Madame Adele hob ihr Glas zu den Kufferaths. »O, meine drei Bären, was habt Ihr da wieder angerichtet,« sagte sie zärtlich. »So eine Ueberraschung!« Dabei drückte sie Alfred leidenschaftlich die Hand.

»Was für ein hübscher großer Mensch er ist, nicht wahr, mon ami?« wandte sie sich an den Vicomte mit einem Blick auf Alfred.

»Ganz Ihr Sohn, Adele,« meinte der Vicomte.

»Er sieht Ihnen wirklich ähnlich, Madame Adele!« rief Joseph Kufferath.

Josua knurrte: »Ich denke, wir essen jetzt!«

»Entschuldigen Sie nur,« meinte Madame Adele lachend, »wir werden Sie nicht mehr mit Gefühlen stören, jetzt wird mon petit reden, und es wird gewiß sehr verständig sein, nicht wahr, Alfred?«

Alfred hatte in der Tat bisher alles stumm über sich ergehen lassen.

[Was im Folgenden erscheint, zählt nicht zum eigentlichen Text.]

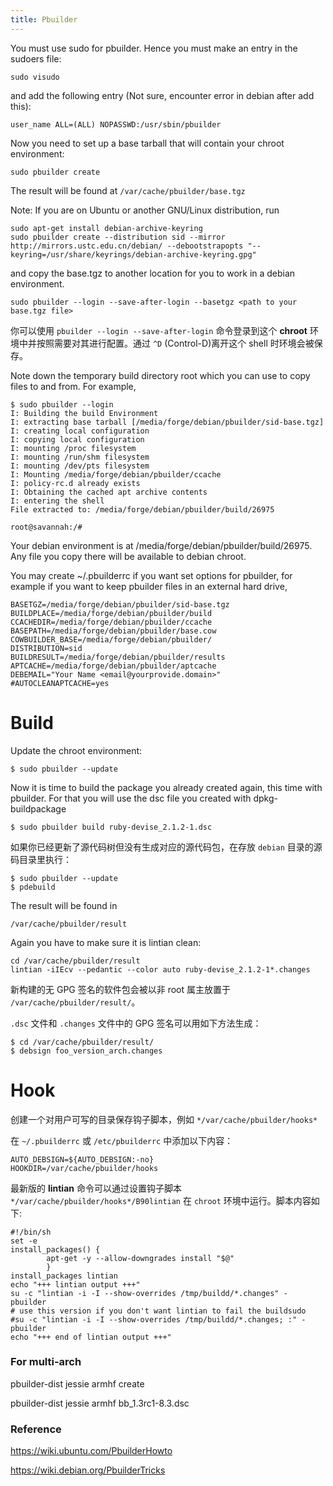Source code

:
 ```yaml
---
title: Pbuilder
---
```




You must use sudo for pbuilder. Hence you must make an entry in the sudoers file:

```
sudo visudo
```

and add the following entry (Not sure, encounter error in debian after add this): 

```
user_name ALL=(ALL) NOPASSWD:/usr/sbin/pbuilder
```

Now you need to set up a base tarball that will contain your chroot environment: 

```
sudo pbuilder create
```

The result will be found at  `/var/cache/pbuilder/base.tgz`

Note: If you are on Ubuntu or another GNU/Linux distribution, run 

```
sudo apt-get install debian-archive-keyring
sudo pbuilder create --distribution sid --mirror http://mirrors.ustc.edu.cn/debian/ --debootstrapopts "--keyring=/usr/share/keyrings/debian-archive-keyring.gpg"
```

and copy the base.tgz to another location for you to work in a debian environment. 

```
sudo pbuilder --login --save-after-login --basetgz <path to your base.tgz file>
```

 你可以使用 `pbuilder --login --save-after-login` 命令登录到这个 **chroot** 环境中并按照需要对其进行配置。通过 `^D` (Control-D)离开这个 shell 时环境会被保存。 

Note down the temporary build directory root which you can use to copy files to and from. For example,  

```
$ sudo pbuilder --login
I: Building the build Environment
I: extracting base tarball [/media/forge/debian/pbuilder/sid-base.tgz]
I: creating local configuration
I: copying local configuration
I: mounting /proc filesystem
I: mounting /run/shm filesystem
I: mounting /dev/pts filesystem
I: Mounting /media/forge/debian/pbuilder/ccache
I: policy-rc.d already exists
I: Obtaining the cached apt archive contents
I: entering the shell
File extracted to: /media/forge/debian/pbuilder/build/26975

root@savannah:/# 
```

Your  debian environment is at /media/forge/debian/pbuilder/build/26975. Any  file you copy there will be available to debian chroot. 

You  may create ~/.pbuilderrc if you want set options for pbuilder, for  example if you want to keep pbuilder files in an external hard drive, 

```
BASETGZ=/media/forge/debian/pbuilder/sid-base.tgz
BUILDPLACE=/media/forge/debian/pbuilder/build
CCACHEDIR=/media/forge/debian/pbuilder/ccache
BASEPATH=/media/forge/debian/pbuilder/base.cow
COWBUILDER_BASE=/media/forge/debian/pbuilder/
DISTRIBUTION=sid
BUILDRESULT=/media/forge/debian/pbuilder/results
APTCACHE=/media/forge/debian/pbuilder/aptcache
DEBEMAIL="Your Name <email@yourprovide.domain>"
#AUTOCLEANAPTCACHE=yes
```

 

# Build

Update the chroot environment:

```
$ sudo pbuilder --update
```

Now it is  time to build the package you already created again, this time with  pbuilder. For that you will use the dsc file you created with  dpkg-buildpackage 

```
$ sudo pbuilder build ruby-devise_2.1.2-1.dsc
```

 如果你已经更新了源代码树但没有生成对应的源代码包，在存放 `debian` 目录的源码目录里执行： 

```
$ sudo pbuilder --update
$ pdebuild
```

The result will be found in  

```
/var/cache/pbuilder/result 
```

Again you have to make sure it is lintian clean: 

```
cd /var/cache/pbuilder/result
lintian -iIEcv --pedantic --color auto ruby-devise_2.1.2-1*.changes
```
 新构建的无 GPG 签名的软件包会被以非 root 属主放置于 `/var/cache/pbuilder/result/`。 

 `.dsc` 文件和 `.changes` 文件中的 GPG 签名可以用如下方法生成： 

```
$ cd /var/cache/pbuilder/result/
$ debsign foo_version_arch.changes
```

# Hook

 创建一个对用户可写的目录保存钩子脚本，例如 `*/var/cache/pbuilder/hooks*` 

 在 `~/.pbuilderrc` 或 `/etc/pbuilderrc` 中添加以下内容： 

```
AUTO_DEBSIGN=${AUTO_DEBSIGN:-no}
HOOKDIR=/var/cache/pbuilder/hooks
```

 最新版的 **lintian** 命令可以通过设置钩子脚本 `*/var/cache/pbuilder/hooks*/B90lintian` 在 `chroot` 环境中运行。脚本内容如下:

```
#!/bin/sh
set -e
install_packages() {
        apt-get -y --allow-downgrades install "$@"
        }
install_packages lintian
echo "+++ lintian output +++"
su -c "lintian -i -I --show-overrides /tmp/buildd/*.changes" - pbuilder
# use this version if you don't want lintian to fail the buildsudo
#su -c "lintian -i -I --show-overrides /tmp/buildd/*.changes; :" - pbuilder
echo "+++ end of lintian output +++"
```



### For multi-arch

pbuilder-dist jessie armhf create

pbuilder-dist jessie armhf bb_1.3rc1-8.3.dsc



### Reference

https://wiki.ubuntu.com/PbuilderHowto

https://wiki.debian.org/PbuilderTricks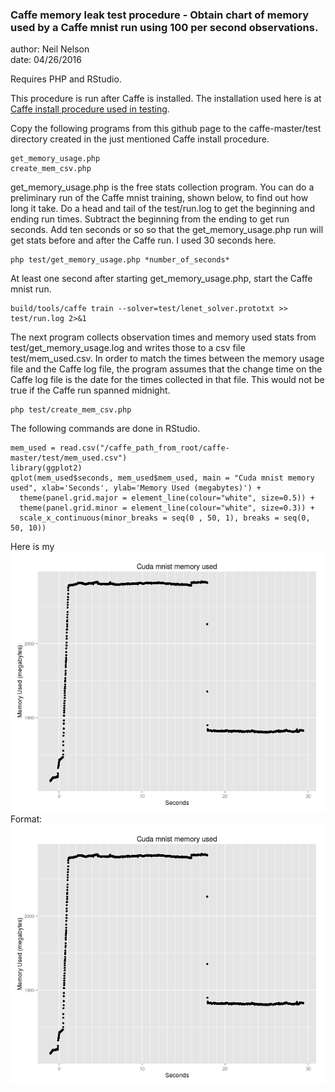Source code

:   
### Caffe memory leak test procedure - Obtain chart of memory used by a Caffe mnist run using 100 per second observations. 
  
author: Neil Nelson  
date: 04/26/2016  

Requires PHP and RStudio.  

This procedure is run after Caffe is installed. The installation used here is at [Caffe install procedure used in testing](https://github.com/neilnelson/caffe_memory_test/blob/master/caffe_install.md).  

Copy the following programs from this github page to the caffe-master/test directory created in the just mentioned Caffe install procedure.
```
get_memory_usage.php  
create_mem_csv.php
```

get_memory_usage.php is the free stats collection program. You can do a preliminary run of the Caffe mnist training, shown below, to find out how long it take. Do a head and tail of the test/run.log to get the beginning and ending run times. Subtract the beginning from the ending to get run seconds. Add ten seconds or so so that the get_memory_usage.php run will get stats before and after the Caffe run. I used 30 seconds here.
```
php test/get_memory_usage.php *number_of_seconds*
```

At least one second after starting get_memory_usage.php, start the Caffe mnist run.
```
build/tools/caffe train --solver=test/lenet_solver.prototxt >> test/run.log 2>&1
```
The next program collects observation times and memory used stats from test/get_memory_usage.log and writes those to a csv file test/mem_used.csv. In order to match the times between the memory usage file and the Caffe log file, the program assumes that the change time on the Caffe log file is the date for the times collected in that file. This would not be true if the Caffe run spanned midnight.
```
php test/create_mem_csv.php
```
The following commands are done in RStudio.
```
mem_used = read.csv("/caffe_path_from_root/caffe-master/test/mem_used.csv")
library(ggplot2)
qplot(mem_used$seconds, mem_used$mem_used, main = "Cuda mnist memory used", xlab='Seconds', ylab='Memory Used (megabytes)') +
  theme(panel.grid.major = element_line(colour="white", size=0.5)) +
  theme(panel.grid.minor = element_line(colour="white", size=0.3)) +
  scale_x_continuous(minor_breaks = seq(0 , 50, 1), breaks = seq(0, 50, 10))
```
Here is my ![memory usage graph](usage_100.png)
Format: ![memory usage graph](usage_100.png)

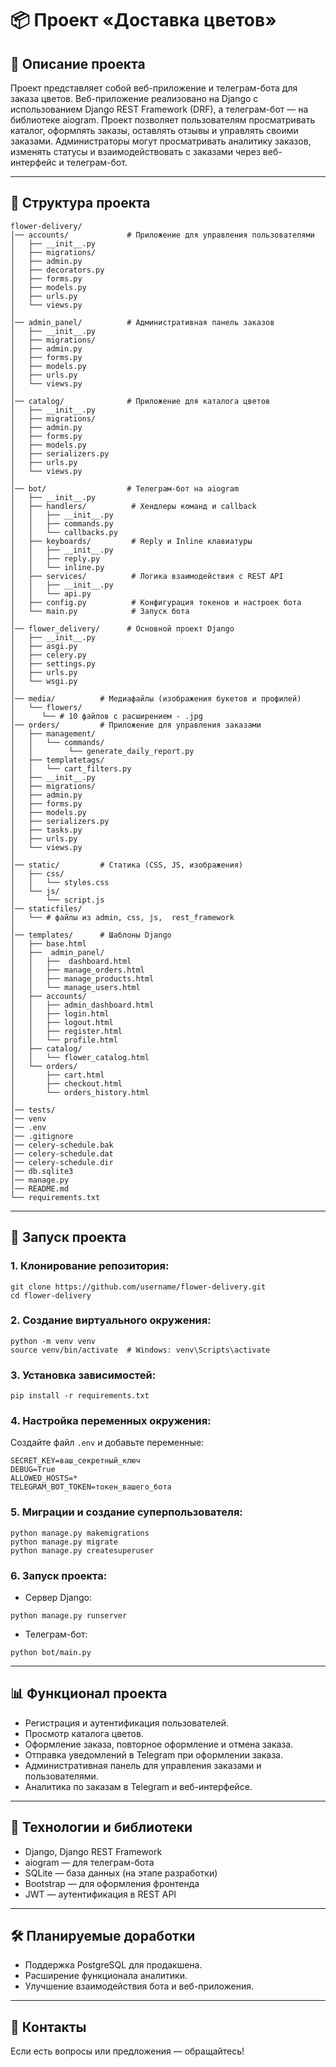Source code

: # 📦 Проект «Доставка цветов»

## 📄 Описание проекта
Проект представляет собой веб-приложение и телеграм-бота для заказа цветов. Веб-приложение реализовано на Django с использованием Django REST Framework (DRF), а телеграм-бот — на библиотеке aiogram. Проект позволяет пользователям просматривать каталог, оформлять заказы, оставлять отзывы и управлять своими заказами. Администраторы могут просматривать аналитику заказов, изменять статусы и взаимодействовать с заказами через веб-интерфейс и телеграм-бот.

---

## 📁 Структура проекта
```
flower-delivery/
│── accounts/             # Приложение для управления пользователями
│   ├── __init__.py 
│   ├── migrations/
│   ├── admin.py
│   ├── decorators.py
│   ├── forms.py
│   ├── models.py
│   ├── urls.py
│   └── views.py
│
│── admin_panel/          # Административная панель заказов
│   ├── __init__.py 
│   ├── migrations/
│   ├── admin.py
│   ├── forms.py
│   ├── models.py    
│   ├── urls.py
│   └── views.py
│
│── catalog/              # Приложение для каталога цветов
│   ├── __init__.py 
│   ├── migrations/
│   ├── admin.py
│   ├── forms.py
│   ├── models.py
│   ├── serializers.py
│   ├── urls.py
│   └── views.py
│
│── bot/                  # Телеграм-бот на aiogram
│   ├── __init__.py 
│   ├── handlers/          # Хендлеры команд и callback
│   │   ├── __init__.py
│   │   ├── commands.py
│   │   └── callbacks.py
│   ├── keyboards/         # Reply и Inline клавиатуры
│   │   ├── __init__.py
│   │   ├── reply.py
│   │   └── inline.py
│   ├── services/          # Логика взаимодействия с REST API
│   │   ├── __init__.py
│   │   └── api.py
│   ├── config.py          # Конфигурация токенов и настроек бота
│   └── main.py            # Запуск бота
│
│── flower_delivery/      # Основной проект Django
│   ├── __init__.py  
│   ├── asgi.py
│   ├── celery.py
│   ├── settings.py
│   ├── urls.py
│   └── wsgi.py
│
│── media/          # Медиафайлы (изображения букетов и профилей)
│   └── flowers/  
│      └── # 10 файлов с расширением - .jpg
│── orders/         # Приложение для управления заказами
│   ├── management/  
│   │   └── commands/
│   │        └── generate_daily_report.py
│   ├── templatetags/  
│   │   └── cart_filters.py
│   ├── __init__.py 
│   ├── migrations/
│   ├── admin.py
│   ├── forms.py
│   ├── models.py
│   ├── serializers.py
│   ├── tasks.py
│   ├── urls.py
│   └── views.py
│
│── static/         # Статика (CSS, JS, изображения)
│   ├── css/
│   │   └── styles.css
│   └── js/
│       └── script.js
│── staticfiles/ 
│   └── # файлы из admin, css, js,  rest_framework
│   
│── templates/      # Шаблоны Django
│   ├── base.html
│   ├──  admin_panel/
│   │   ├──  dashboard.html
│   │   ├── manage_orders.html
│   │   ├── manage_products.html
│   │   └── manage_users.html
│   ├── accounts/
│   │   ├── admin_dashboard.html
│   │   ├── login.html
│   │   ├── logout.html
│   │   ├── register.html
│   │   └── profile.html
│   ├── catalog/
│   │   └── flower_catalog.html
│   └── orders/
│       ├── cart.html
│       ├── checkout.html
│       └── orders_history.html
│   
│── tests/
│── venv
│── .env
│── .gitignore
│── celery-schedule.bak
│── celery-schedule.dat
│── celery-schedule.dir
│── db.sqlite3
│── manage.py
│── README.md
└── requirements.txt
```

---

## 🚀 Запуск проекта
### 1. Клонирование репозитория:
```
git clone https://github.com/username/flower-delivery.git
cd flower-delivery
```

### 2. Создание виртуального окружения:
```
python -m venv venv
source venv/bin/activate  # Windows: venv\Scripts\activate
```

### 3. Установка зависимостей:
```
pip install -r requirements.txt
```

### 4. Настройка переменных окружения:
Создайте файл `.env` и добавьте переменные:
```
SECRET_KEY=ваш_секретный_ключ
DEBUG=True
ALLOWED_HOSTS=*
TELEGRAM_BOT_TOKEN=токен_вашего_бота
```

### 5. Миграции и создание суперпользователя:
```
python manage.py makemigrations
python manage.py migrate
python manage.py createsuperuser
```

### 6. Запуск проекта:
- Сервер Django:
```
python manage.py runserver
```
- Телеграм-бот:
```
python bot/main.py
```

---

## 📊 Функционал проекта
- Регистрация и аутентификация пользователей.
- Просмотр каталога цветов.
- Оформление заказа, повторное оформление и отмена заказа.
- Отправка уведомлений в Telegram при оформлении заказа.
- Административная панель для управления заказами и пользователями.
- Аналитика по заказам в Telegram и веб-интерфейсе.

---

## 🔧 Технологии и библиотеки
- Django, Django REST Framework
- aiogram — для телеграм-бота
- SQLite — база данных (на этапе разработки)
- Bootstrap — для оформления фронтенда
- JWT — аутентификация в REST API

---

## 🛠️ Планируемые доработки
- Поддержка PostgreSQL для продакшена.
- Расширение функционала аналитики.
- Улучшение взаимодействия бота и веб-приложения.

---

## 📩 Контакты
Если есть вопросы или предложения — обращайтесь!


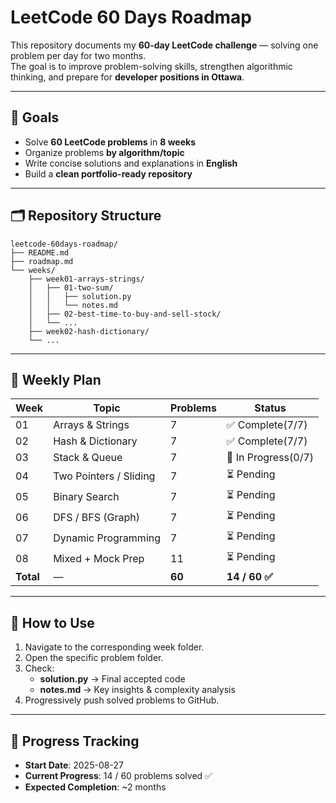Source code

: # LeetCode 60 Days Roadmap

This repository documents my **60-day LeetCode challenge** — solving one problem per day for two months.  
The goal is to improve problem-solving skills, strengthen algorithmic thinking, and prepare for **developer positions in Ottawa**.

---

## 🚀 Goals
- Solve **60 LeetCode problems** in **8 weeks**
- Organize problems **by algorithm/topic**
- Write concise solutions and explanations in **English**
- Build a **clean portfolio-ready repository**

---

## 🗂 Repository Structure
```plaintext
leetcode-60days-roadmap/
├── README.md
├── roadmap.md
└── weeks/
    ├── week01-arrays-strings/
    │   ├── 01-two-sum/
    │   │   ├── solution.py
    │   │   └── notes.md
    │   ├── 02-best-time-to-buy-and-sell-stock/
    │   └── ...
    ├── week02-hash-dictionary/
    └── ...
```

---

## 📅 Weekly Plan
| Week | Topic                      | Problems | Status |
|------|---------------------------|----------|--------|
| 01   | Arrays & Strings         | 7        | ✅ Complete(7/7) |
| 02   | Hash & Dictionary       | 7        | ✅ Complete(7/7) |
| 03   | Stack & Queue          | 7        | 🔄 In Progress(0/7) |
| 04   | Two Pointers / Sliding | 7        | ⏳ Pending |
| 05   | Binary Search         | 7        | ⏳ Pending |
| 06   | DFS / BFS (Graph)    | 7        | ⏳ Pending |
| 07   | Dynamic Programming  | 7        | ⏳ Pending |
| 08   | Mixed + Mock Prep    | 11       | ⏳ Pending |
| **Total** | — | **60** | **14 / 60 ✅** |

---

## 📌 How to Use
1. Navigate to the corresponding week folder.
2. Open the specific problem folder.
3. Check:
    - **solution.py** → Final accepted code  
    - **notes.md** → Key insights & complexity analysis
4. Progressively push solved problems to GitHub.

---

## 🏁 Progress Tracking
- **Start Date**: 2025-08-27
- **Current Progress**: 14 / 60 problems solved ✅
- **Expected Completion**: ~2 months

Er war einfach überwältigt von dieser fremdartig-leidenschaftlichen Art seiner Mutter, und er hatte immerzu denken müssen: wie konnte sie es auch nur ein Jahr neben meinem Vater aushalten, und wie konnte er nur auf den Gedanken kommen, eine solche Frau zu heiraten. Und besonders wunderlich war es für ihn, wie etwas in ihm, das bisher geschlafen hatte, unter dieser Art erwachte und sich ihr verwandt und bei ihr wohlfühlte. Als käme eine Pflanze, die jahrelang im Dunkeln gestanden, plötzlich in die warme, helle Sonne.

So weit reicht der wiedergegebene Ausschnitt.